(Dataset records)
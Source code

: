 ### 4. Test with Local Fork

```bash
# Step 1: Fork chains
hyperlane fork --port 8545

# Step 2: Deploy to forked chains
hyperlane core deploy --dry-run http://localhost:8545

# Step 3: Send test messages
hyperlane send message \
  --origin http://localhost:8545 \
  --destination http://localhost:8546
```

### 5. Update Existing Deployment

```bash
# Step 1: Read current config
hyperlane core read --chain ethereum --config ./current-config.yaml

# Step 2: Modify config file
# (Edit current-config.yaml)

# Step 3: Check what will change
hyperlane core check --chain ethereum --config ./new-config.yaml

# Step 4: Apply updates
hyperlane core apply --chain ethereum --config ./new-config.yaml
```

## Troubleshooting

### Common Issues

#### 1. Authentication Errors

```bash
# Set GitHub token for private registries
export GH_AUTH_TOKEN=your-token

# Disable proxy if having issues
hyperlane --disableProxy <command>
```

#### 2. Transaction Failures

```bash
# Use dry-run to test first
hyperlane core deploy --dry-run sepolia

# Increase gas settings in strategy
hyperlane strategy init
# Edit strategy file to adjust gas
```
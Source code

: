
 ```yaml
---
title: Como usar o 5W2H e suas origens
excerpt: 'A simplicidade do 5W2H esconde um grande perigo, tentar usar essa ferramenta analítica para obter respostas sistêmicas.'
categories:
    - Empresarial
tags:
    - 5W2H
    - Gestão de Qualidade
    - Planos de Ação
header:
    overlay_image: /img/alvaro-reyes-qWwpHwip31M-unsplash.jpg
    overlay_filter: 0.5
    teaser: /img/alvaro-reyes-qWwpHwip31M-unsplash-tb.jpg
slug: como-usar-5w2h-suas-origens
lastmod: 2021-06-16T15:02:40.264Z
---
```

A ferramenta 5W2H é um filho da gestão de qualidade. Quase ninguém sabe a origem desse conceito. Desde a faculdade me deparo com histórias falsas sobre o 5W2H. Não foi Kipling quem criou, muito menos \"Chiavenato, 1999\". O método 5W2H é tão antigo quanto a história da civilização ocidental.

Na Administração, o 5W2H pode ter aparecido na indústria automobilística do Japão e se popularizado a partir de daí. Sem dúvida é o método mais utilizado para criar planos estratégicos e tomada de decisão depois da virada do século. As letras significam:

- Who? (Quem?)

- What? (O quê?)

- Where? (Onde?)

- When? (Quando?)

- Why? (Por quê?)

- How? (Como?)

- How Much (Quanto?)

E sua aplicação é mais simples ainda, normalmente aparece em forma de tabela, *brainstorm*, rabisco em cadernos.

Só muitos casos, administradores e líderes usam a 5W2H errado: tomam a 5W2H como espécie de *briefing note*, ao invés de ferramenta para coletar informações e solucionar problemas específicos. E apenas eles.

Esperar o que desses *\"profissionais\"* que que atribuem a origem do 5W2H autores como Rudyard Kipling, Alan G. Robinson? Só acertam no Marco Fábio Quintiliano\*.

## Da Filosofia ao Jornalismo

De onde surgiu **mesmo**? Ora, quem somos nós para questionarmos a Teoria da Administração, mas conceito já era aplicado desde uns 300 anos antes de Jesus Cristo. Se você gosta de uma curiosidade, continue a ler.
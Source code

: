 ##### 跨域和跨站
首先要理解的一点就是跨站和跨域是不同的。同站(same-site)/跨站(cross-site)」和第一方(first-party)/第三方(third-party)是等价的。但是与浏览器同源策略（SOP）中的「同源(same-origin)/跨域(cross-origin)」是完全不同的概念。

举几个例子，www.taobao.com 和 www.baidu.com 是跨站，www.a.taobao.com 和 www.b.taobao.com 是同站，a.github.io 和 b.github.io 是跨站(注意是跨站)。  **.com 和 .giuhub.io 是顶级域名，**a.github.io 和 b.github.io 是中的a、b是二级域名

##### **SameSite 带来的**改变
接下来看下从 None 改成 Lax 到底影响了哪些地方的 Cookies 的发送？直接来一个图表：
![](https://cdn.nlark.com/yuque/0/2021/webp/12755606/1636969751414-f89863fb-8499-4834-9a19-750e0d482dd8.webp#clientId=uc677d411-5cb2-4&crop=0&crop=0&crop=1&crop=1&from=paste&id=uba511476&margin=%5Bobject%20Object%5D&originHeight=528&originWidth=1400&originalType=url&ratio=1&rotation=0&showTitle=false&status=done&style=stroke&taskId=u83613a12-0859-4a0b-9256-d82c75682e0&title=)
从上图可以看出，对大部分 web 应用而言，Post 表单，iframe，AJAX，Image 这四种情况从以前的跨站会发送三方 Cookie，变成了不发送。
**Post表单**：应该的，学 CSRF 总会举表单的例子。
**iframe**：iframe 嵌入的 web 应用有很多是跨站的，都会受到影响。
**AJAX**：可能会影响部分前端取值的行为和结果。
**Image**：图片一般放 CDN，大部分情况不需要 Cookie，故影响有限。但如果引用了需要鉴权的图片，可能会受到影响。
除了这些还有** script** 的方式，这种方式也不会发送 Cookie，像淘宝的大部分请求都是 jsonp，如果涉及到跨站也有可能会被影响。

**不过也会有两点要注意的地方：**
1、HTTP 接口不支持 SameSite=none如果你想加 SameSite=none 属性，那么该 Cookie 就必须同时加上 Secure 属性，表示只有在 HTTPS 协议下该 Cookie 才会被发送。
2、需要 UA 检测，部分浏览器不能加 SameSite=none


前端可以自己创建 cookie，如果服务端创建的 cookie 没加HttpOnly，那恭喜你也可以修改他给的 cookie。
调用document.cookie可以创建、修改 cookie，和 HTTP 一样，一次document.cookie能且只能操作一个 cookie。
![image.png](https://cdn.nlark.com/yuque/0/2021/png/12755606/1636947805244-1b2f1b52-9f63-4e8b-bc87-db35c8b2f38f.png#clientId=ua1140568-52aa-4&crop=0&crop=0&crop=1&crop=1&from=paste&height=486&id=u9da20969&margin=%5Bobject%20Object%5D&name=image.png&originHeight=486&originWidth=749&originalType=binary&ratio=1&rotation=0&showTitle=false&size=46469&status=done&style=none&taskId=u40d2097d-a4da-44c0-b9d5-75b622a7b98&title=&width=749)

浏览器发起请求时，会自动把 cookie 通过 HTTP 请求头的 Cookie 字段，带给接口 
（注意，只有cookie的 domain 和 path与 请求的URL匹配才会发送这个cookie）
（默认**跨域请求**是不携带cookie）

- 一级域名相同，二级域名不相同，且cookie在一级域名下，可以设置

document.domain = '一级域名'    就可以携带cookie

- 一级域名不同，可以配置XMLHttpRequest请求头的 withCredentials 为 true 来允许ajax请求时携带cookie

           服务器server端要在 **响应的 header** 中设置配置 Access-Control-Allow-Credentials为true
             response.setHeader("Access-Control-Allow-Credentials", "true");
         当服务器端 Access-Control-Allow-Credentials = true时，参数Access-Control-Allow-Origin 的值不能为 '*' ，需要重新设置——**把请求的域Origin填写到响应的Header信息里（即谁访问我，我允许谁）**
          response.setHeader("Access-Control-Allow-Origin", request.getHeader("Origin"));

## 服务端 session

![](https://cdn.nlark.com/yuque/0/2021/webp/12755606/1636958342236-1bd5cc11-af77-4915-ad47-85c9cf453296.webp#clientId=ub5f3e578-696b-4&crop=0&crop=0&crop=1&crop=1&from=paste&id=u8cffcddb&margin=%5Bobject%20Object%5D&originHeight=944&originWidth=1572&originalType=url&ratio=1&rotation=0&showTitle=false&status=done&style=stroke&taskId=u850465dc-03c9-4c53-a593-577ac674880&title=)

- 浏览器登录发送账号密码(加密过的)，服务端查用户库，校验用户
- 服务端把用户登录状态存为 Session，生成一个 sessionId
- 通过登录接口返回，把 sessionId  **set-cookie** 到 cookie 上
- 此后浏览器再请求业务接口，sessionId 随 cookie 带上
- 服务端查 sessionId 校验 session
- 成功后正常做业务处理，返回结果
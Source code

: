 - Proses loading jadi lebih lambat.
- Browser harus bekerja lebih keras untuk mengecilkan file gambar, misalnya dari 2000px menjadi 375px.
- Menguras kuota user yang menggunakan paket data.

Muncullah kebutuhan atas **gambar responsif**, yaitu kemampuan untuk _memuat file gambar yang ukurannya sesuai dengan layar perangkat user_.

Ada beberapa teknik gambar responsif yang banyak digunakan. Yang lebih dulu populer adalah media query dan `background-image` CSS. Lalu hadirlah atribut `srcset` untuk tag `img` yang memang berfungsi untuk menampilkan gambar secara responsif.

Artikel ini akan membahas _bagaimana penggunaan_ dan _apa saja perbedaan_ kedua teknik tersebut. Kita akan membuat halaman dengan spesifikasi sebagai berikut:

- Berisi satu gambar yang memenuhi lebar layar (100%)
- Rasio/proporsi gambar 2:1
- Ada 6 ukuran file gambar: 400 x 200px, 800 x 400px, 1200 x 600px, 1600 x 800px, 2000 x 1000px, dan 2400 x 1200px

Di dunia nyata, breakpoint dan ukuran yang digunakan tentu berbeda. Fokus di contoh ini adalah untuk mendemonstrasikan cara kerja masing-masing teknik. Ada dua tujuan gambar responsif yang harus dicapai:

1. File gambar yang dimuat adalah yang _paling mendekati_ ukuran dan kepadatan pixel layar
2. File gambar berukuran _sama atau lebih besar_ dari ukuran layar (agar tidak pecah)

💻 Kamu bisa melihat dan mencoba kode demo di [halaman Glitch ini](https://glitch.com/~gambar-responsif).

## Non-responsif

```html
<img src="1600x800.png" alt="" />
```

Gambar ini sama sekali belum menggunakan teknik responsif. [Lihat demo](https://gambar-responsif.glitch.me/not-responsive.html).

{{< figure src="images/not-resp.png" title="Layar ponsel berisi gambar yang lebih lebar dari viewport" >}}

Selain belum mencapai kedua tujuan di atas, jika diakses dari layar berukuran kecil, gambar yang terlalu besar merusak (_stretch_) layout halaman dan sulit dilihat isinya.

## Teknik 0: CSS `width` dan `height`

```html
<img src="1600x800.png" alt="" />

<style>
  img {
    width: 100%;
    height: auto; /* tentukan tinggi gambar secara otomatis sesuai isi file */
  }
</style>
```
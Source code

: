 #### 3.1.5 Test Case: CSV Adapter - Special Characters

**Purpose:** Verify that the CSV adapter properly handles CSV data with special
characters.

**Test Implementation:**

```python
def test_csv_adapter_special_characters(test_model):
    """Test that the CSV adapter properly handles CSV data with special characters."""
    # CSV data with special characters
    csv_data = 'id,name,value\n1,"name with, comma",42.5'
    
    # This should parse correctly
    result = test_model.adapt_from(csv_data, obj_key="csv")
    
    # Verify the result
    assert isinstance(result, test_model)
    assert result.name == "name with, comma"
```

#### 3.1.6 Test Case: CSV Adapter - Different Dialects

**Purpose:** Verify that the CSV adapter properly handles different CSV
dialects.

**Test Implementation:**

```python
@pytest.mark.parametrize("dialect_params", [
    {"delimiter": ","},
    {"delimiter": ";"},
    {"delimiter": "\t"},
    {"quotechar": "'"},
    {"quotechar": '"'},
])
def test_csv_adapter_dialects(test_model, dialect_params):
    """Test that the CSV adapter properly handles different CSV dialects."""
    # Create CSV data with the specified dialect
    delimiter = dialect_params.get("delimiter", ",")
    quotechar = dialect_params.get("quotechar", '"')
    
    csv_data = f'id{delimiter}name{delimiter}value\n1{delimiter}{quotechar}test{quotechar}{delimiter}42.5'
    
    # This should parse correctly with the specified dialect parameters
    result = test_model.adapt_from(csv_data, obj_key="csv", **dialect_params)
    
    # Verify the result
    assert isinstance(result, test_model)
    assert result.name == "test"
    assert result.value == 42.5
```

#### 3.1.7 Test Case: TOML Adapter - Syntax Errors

(TASK) Reproduce, character for character, only the lines of the preceding data that start at the line with "调用document.cookie可以创建、修改 cookie，和 HTTP" and end at the line with "## 服务端 session", both included.

(ANSWER SPACE)
调用document.cookie可以创建、修改 cookie，和 HTTP 一样，一次document.cookie能且只能操作一个 cookie。
![image.png](https://cdn.nlark.com/yuque/0/2021/png/12755606/1636947805244-1b2f1b52-9f63-4e8b-bc87-db35c8b2f38f.png#clientId=ua1140568-52aa-4&crop=0&crop=0&crop=1&crop=1&from=paste&height=486&id=u9da20969&margin=%5Bobject%20Object%5D&name=image.png&originHeight=486&originWidth=749&originalType=binary&ratio=1&rotation=0&showTitle=false&size=46469&status=done&style=none&taskId=u40d2097d-a4da-44c0-b9d5-75b622a7b98&title=&width=749)

浏览器发起请求时，会自动把 cookie 通过 HTTP 请求头的 Cookie 字段，带给接口 
（注意，只有cookie的 domain 和 path与 请求的URL匹配才会发送这个cookie）
（默认**跨域请求**是不携带cookie）

- 一级域名相同，二级域名不相同，且cookie在一级域名下，可以设置

document.domain = '一级域名'    就可以携带cookie

- 一级域名不同，可以配置XMLHttpRequest请求头的 withCredentials 为 true 来允许ajax请求时携带cookie

           服务器server端要在 **响应的 header** 中设置配置 Access-Control-Allow-Credentials为true
             response.setHeader("Access-Control-Allow-Credentials", "true");
         当服务器端 Access-Control-Allow-Credentials = true时，参数Access-Control-Allow-Origin 的值不能为 '*' ，需要重新设置——**把请求的域Origin填写到响应的Header信息里（即谁访问我，我允许谁）**
          response.setHeader("Access-Control-Allow-Origin", request.getHeader("Origin"));

## 服务端 session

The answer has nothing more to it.